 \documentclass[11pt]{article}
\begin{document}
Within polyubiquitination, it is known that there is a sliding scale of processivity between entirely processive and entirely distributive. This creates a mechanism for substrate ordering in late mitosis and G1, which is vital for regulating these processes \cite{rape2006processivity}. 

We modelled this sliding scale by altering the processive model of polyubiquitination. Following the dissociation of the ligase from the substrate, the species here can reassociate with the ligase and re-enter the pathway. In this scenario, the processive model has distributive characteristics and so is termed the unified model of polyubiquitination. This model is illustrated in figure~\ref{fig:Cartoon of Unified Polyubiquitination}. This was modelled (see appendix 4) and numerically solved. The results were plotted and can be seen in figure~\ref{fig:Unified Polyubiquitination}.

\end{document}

# Problem requirements
Every record is to be repeated exactly as written.

# Your solution
 \documentclass[11pt]{article}
\begin{document}
Within polyubiquitination, it is known that there is a sliding scale of processivity between entirely processive and entirely distributive. This creates a mechanism for substrate ordering in late mitosis and G1, which is vital for regulating these processes \cite{rape2006processivity}. 

We modelled this sliding scale by altering the processive model of polyubiquitination. Following the dissociation of the ligase from the substrate, the species here can reassociate with the ligase and re-enter the pathway. In this scenario, the processive model has distributive characteristics and so is termed the unified model of polyubiquitination. This model is illustrated in figure~\ref{fig:Cartoon of Unified Polyubiquitination}. This was modelled (see appendix 4) and numerically solved. The results were plotted and can be seen in figure~\ref{fig:Unified Polyubiquitination}.

\end{document}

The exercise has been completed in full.